*Assignment*. Only an exact repetition is needed: the lines from the start of the listing below through the line that contains "certificate authority. A", pictures omitted.

**** Record set

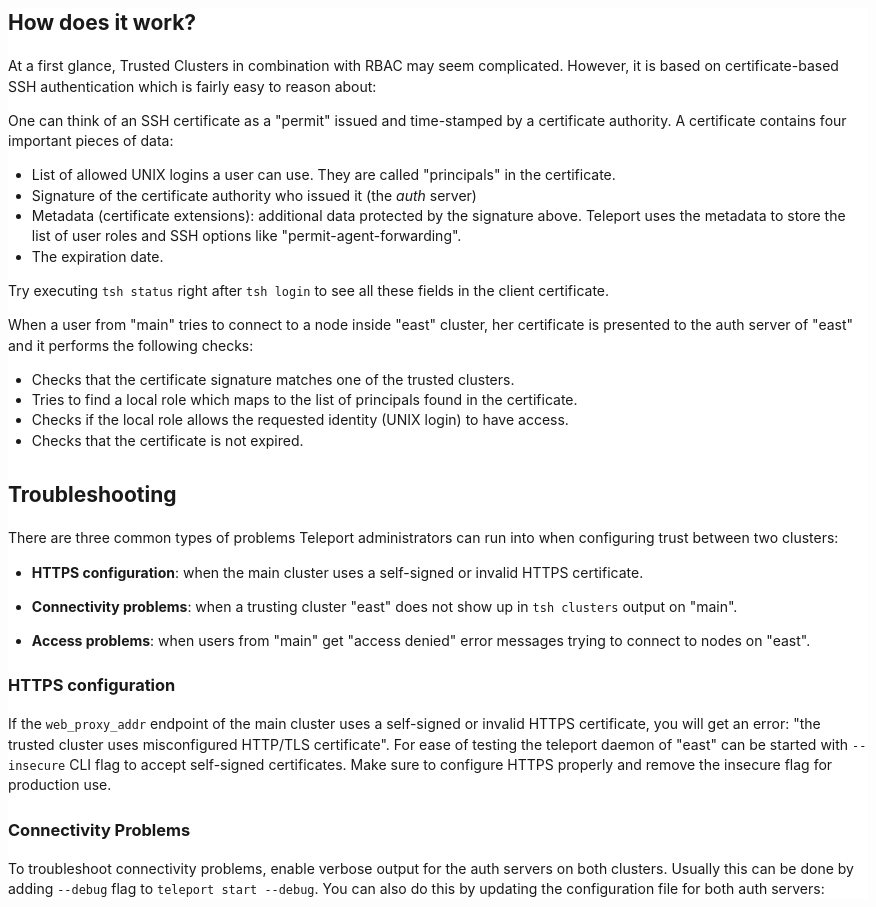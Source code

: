 
## How does it work?

At a first glance, Trusted Clusters in combination with RBAC may seem
complicated. However, it is based on certificate-based SSH authentication
which is fairly easy to reason about:

One can think of an SSH certificate as a "permit" issued and time-stamped by a
certificate authority. A certificate contains four important pieces of data:

* List of allowed UNIX logins a user can use. They are called "principals" in
  the certificate.
* Signature of the certificate authority who issued it (the _auth_ server)
* Metadata (certificate extensions): additional data protected by the signature
  above. Teleport uses the metadata to store the list of user roles and SSH
  options like "permit-agent-forwarding".
* The expiration date.

Try executing `tsh status` right after `tsh login` to see all these fields in the
client certificate.

When a user from "main" tries to connect to a node inside "east" cluster, her
certificate is presented to the auth server of "east" and it performs the
following checks:

* Checks that the certificate signature matches one of the trusted clusters.
* Tries to find a local role which maps to the list of principals found in the certificate.
* Checks if the local role allows the requested identity (UNIX login) to have access.
* Checks that the certificate is not expired.

## Troubleshooting

There are three common types of problems Teleport administrators can run into when configuring
trust between two clusters:

* **HTTPS configuration**: when the main cluster uses a self-signed or invalid HTTPS certificate.

* **Connectivity problems**: when a trusting cluster "east" does not show up in
  `tsh clusters` output on "main".

* **Access problems**: when users from "main" get "access denied" error messages
  trying to connect to nodes on "east".

### HTTPS configuration

If the `web_proxy_addr` endpoint of the main cluster uses a self-signed or invalid HTTPS certificate,
you will get an error: "the trusted cluster uses misconfigured HTTP/TLS certificate". For ease of
testing the teleport daemon of "east" can be started with  `--insecure` CLI flag to accept
self-signed certificates. Make sure to configure HTTPS properly and remove the insecure flag for production use.

### Connectivity Problems

To troubleshoot connectivity problems, enable verbose output for the auth
servers on both clusters. Usually this can be done by adding `--debug` flag to
`teleport start --debug`. You can also do this by updating the configuration
file for both auth servers:
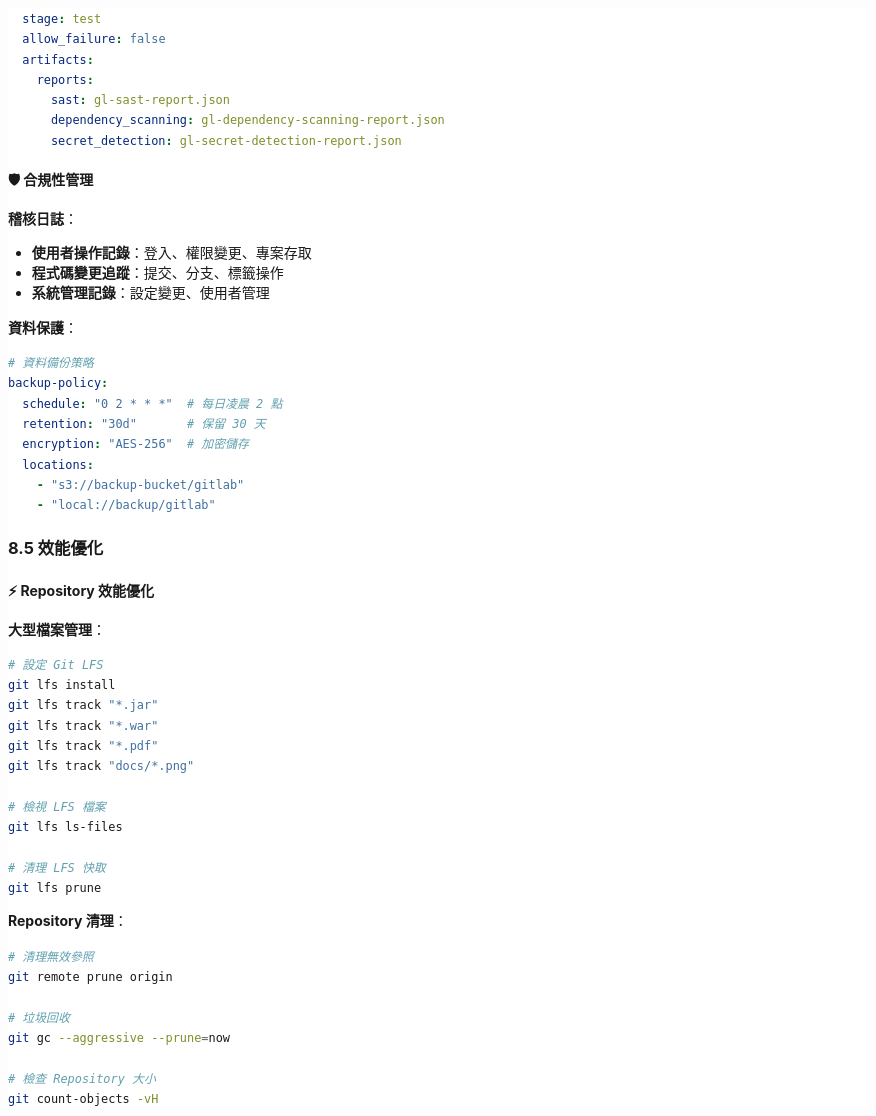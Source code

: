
 ```yaml
  stage: test
  allow_failure: false
  artifacts:
    reports:
      sast: gl-sast-report.json
      dependency_scanning: gl-dependency-scanning-report.json
      secret_detection: gl-secret-detection-report.json
```

#### 🛡️ 合規性管理

**稽核日誌**：

- **使用者操作記錄**：登入、權限變更、專案存取
- **程式碼變更追蹤**：提交、分支、標籤操作
- **系統管理記錄**：設定變更、使用者管理

**資料保護**：

```yaml
# 資料備份策略
backup-policy:
  schedule: "0 2 * * *"  # 每日凌晨 2 點
  retention: "30d"       # 保留 30 天
  encryption: "AES-256"  # 加密儲存
  locations:
    - "s3://backup-bucket/gitlab"
    - "local://backup/gitlab"
```

### 8.5 效能優化

#### ⚡ Repository 效能優化

**大型檔案管理**：

```bash
# 設定 Git LFS
git lfs install
git lfs track "*.jar"
git lfs track "*.war"
git lfs track "*.pdf"
git lfs track "docs/*.png"

# 檢視 LFS 檔案
git lfs ls-files

# 清理 LFS 快取
git lfs prune
```

**Repository 清理**：

```bash
# 清理無效參照
git remote prune origin

# 垃圾回收
git gc --aggressive --prune=now

# 檢查 Repository 大小
git count-objects -vH
```
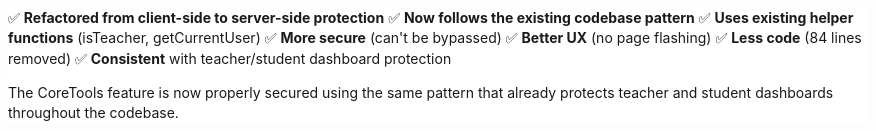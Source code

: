 ✅ **Refactored from client-side to server-side protection**
✅ **Now follows the existing codebase pattern**
✅ **Uses existing helper functions** (isTeacher, getCurrentUser)
✅ **More secure** (can't be bypassed)
✅ **Better UX** (no page flashing)
✅ **Less code** (84 lines removed)
✅ **Consistent** with teacher/student dashboard protection

The CoreTools feature is now properly secured using the same pattern that already protects teacher and student dashboards throughout the codebase.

********

*Reply to the task*.
Source code

: 
## How does it work?

At a first glance, Trusted Clusters in combination with RBAC may seem
complicated. However, it is based on certificate-based SSH authentication
which is fairly easy to reason about:

One can think of an SSH certificate as a "permit" issued and time-stamped by a
certificate authority. A certificate contains four important pieces of data:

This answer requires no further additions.